Острые глазки ожгли меня, я себя полностью выдал.
— Вместе ездить — только деньги государственные переводить, — сказал он врастяжку, явно собираясь с мыслями. — Мы так и договаривались. Он подготавливает эскизы, я организую композицию, я ведь в композиции был сильнее Василия Павловича. Другое дело по части живописи, тут уж он и сам мог, считался мастером колорита...
— Колорист был великолепный, — согласился я, — но и композитор, мне показалось, он прекрасный. Холсты точно сформированы, продуманы, всегда совершенны...
Ксенофонт кивнул, точно и не было его предыдущей фразы.
— Да, художник, что говорить! — И засмеялся мелким, прыгающим смехом: — А был бы плохой — зачем его в соавторы брать? Смысла не вижу!
Бесспорно, нервы у Ксенофонта Ивановича были покрепче моих. Он откинулся на диван, сказал с восторгом:
— А какая была образованность! О французах часами мог — заслушаешься! Все знал, о чем ни спросишь! Конечно, его живопись для тех времен казалась трудной, но ведь не сдавался, не отступал, свое гнул Василий Павлович. А время какое было?! Упрямых не жаловало, давило свое, обязывало к послушанию. — Он словно располагался ко мне: — Разве нынешние молодые нас понимают?!
Мы все дальше и дальше отступали от темы, уходили безвозвратно в сторону. Ксенофонт Иванович продолжал свое:
— Высокий профессионал был! Работы показывать не любил. Случайно увижу какую вещь, предостерегу от неприятностей: «Всегда у тебя темно, Василий Палыч, пессимистично. Люди от художника оптимизма ждут, света, надежды». Вроде и согласится, а не исправит.
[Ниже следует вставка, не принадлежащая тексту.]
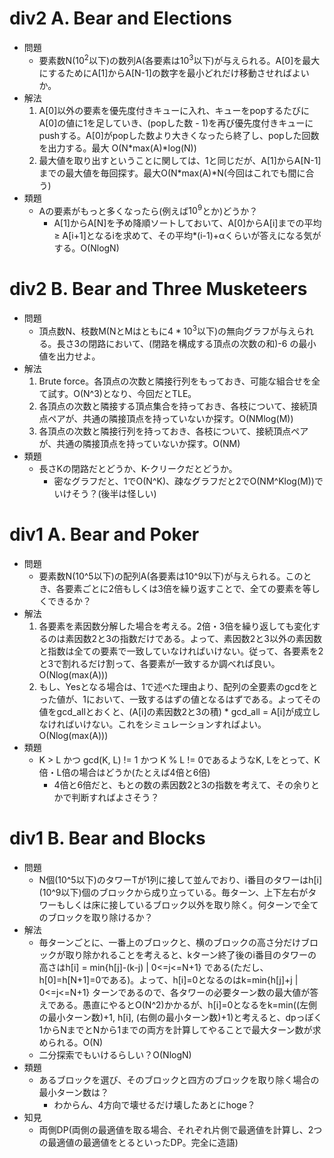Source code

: # div2 A. Bear and Elections

- 問題
    - 要素数N($10^2$以下)の数列A(各要素は$10^3$以下)が与えられる。A[0]を最大にするためにA[1]からA[N-1]の数字を最小どれだけ移動させればよいか。
- 解法
    1. A[0]以外の要素を優先度付きキューに入れ、キューをpopするたびにA[0]の値に1を足していき、(popした数 - 1)を再び優先度付きキューにpushする。A[0]がpopした数より大きくなったら終了し、popした回数を出力する。最大 O(N\*max(A)\*log(N))
    2. 最大値を取り出すということに関しては、1と同じだが、A[1]からA[N-1]までの最大値を毎回探す。最大O(N\*max(A)\*N(今回はこれでも間に合う)
- 類題
    - Aの要素がもっと多くなったら(例えば$10^9$とか)どうか？
        - A[1]からA[N]を予め降順ソートしておいて、A[0]からA[i]までの平均$\ge$ A[i+1]となるiを求めて、その平均\*(i-1)+αくらいが答えになる気がする。O(NlogN)

# div2 B. Bear and Three Musketeers

- 問題
    - 頂点数N、枝数M(NとMはともに$4*10^3$以下)の無向グラフが与えられる。長さ3の閉路において、(閉路を構成する頂点の次数の和)-6 の最小値を出力せよ。
- 解法
    1. Brute force。各頂点の次数と隣接行列をもっておき、可能な組合せを全て試す。O(N^3)となり、今回だとTLE。
    2. 各頂点の次数と隣接する頂点集合を持っておき、各枝について、接続頂点ペアが、共通の隣接頂点を持っていないか探す。O(NMlog(M))
    3. 各頂点の次数と隣接行列を持っておき、各枝について、接続頂点ペアが、共通の隣接頂点を持っていないか探す。O(NM)
- 類題
    - 長さKの閉路だとどうか、K-クリークだとどうか。
        - 密なグラフだと、1でO(N^K)、疎なグラフだと2でO(NM^Klog(M))でいけそう？(後半は怪しい)

# div1 A. Bear and Poker

- 問題
    - 要素数N(10^5以下)の配列A(各要素は10^9以下)が与えられる。このとき、各要素ごとに2倍もしくは3倍を繰り返すことで、全ての要素を等しくできるか？
- 解法
    1. 各要素を素因数分解した場合を考える。2倍・3倍を繰り返しても変化するのは素因数2と3の指数だけである。よって、素因数2と3以外の素因数と指数は全ての要素で一致していなければいけない。従って、各要素を2と3で割れるだけ割って、各要素が一致するか調べれば良い。O(Nlog(max(A)))
    2. もし、Yesとなる場合は、1で述べた理由より、配列の全要素のgcdをとった値が、1において、一致するはずの値となるはずである。よってその値をgcd_allとおくと、(A[i]の素因数2と3の積) * gcd_all = A[i]が成立しなければいけない。これをシミュレーションすればよい。O(Nlog(max(A)))
- 類題
    - K > L かつ gcd(K, L) != 1 かつ K % L != 0であるようなK, Lをとって、K倍・L倍の場合はどうか(たとえば4倍と6倍)
        - 4倍と6倍だと、もとの数の素因数2と3の指数を考えて、その余りとかで判断すればよさそう？

# div1 B. Bear and Blocks

- 問題
    - N個(10^5以下)のタワーTが1列に接して並んでおり、i番目のタワーはh\[i\]\(10^9以下\)個のブロックから成り立っている。毎ターン、上下左右がタワーもしくは床に接しているブロック以外を取り除く。何ターンで全てのブロックを取り除けるか？
- 解法
    - 毎ターンごとに、一番上のブロックと、横のブロックの高さ分だけブロックが取り除かれることを考えると、kターン終了後のi番目のタワーの高さはh[i] = min{h[j]-(k-j) | 0<=j<=N+1} である(ただし、h[0]=h[N+1]=0である)。よって、h[i]=0となるのはk=min{h[j]+j | 0<=j<=N+1} ターンであるので、各タワーの必要ターン数の最大値が答えである。愚直にやるとO(N^2)かかるが、h[i]=0となるをk=min((左側の最小ターン数)+1, h[i], (右側の最小ターン数)+1)と考えると、dpっぽく1からNまでとNから1までの両方を計算してやることで最大ターン数が求められる。O(N)
    - 二分探索でもいけるらしい？O(NlogN)
- 類題
    - あるブロックを選び、そのブロックと四方のブロックを取り除く場合の最小ターン数は？
        - わからん、4方向で壊せるだけ壊したあとにhoge？
- 知見
    - 両側DP(両側の最適値を取る場合、それぞれ片側で最適値を計算し、2つの最適値の最適値をとるといったDP。完全に造語)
Так и складывал холсты, подрамник к подрамнику, чуть ли не до потолка.
Подумал.
— Как человека, прямо скажу, его знали только с положительной стороны. На самостоятельную ногу он рано вышел. Еще в двадцатые был он членом «Круга художников». Поэты его уважали. Тихонов, например.
И вдруг обрадовался, вспомнил нечто.
— О художнике Сукове слыхали?
Я подтвердил: было забавно следить, куда движется мысль этого ловкого и неглупого человека.
— Мы у Сукова учились с Донатовым. «Женитьба для человека — это потеря для искусства!» — вот что говорил нам дядя Володя, такое было у него прозвание среди студентов. Бо-ольшой мастер! Так о чем я? Да, о Василии Павловиче. Как-то приходит к нему Суков, просит показать живопись. Калужнин, конечно, не отказывает, ставит холст за холстом, а Суков пыхтит, не комментирует. Часа три пропыхтел. Наконец поднялся и пошел к выходу.
Ксенофонт стрельнул взглядом, проверил, интересна ли байка? Потянул паузу.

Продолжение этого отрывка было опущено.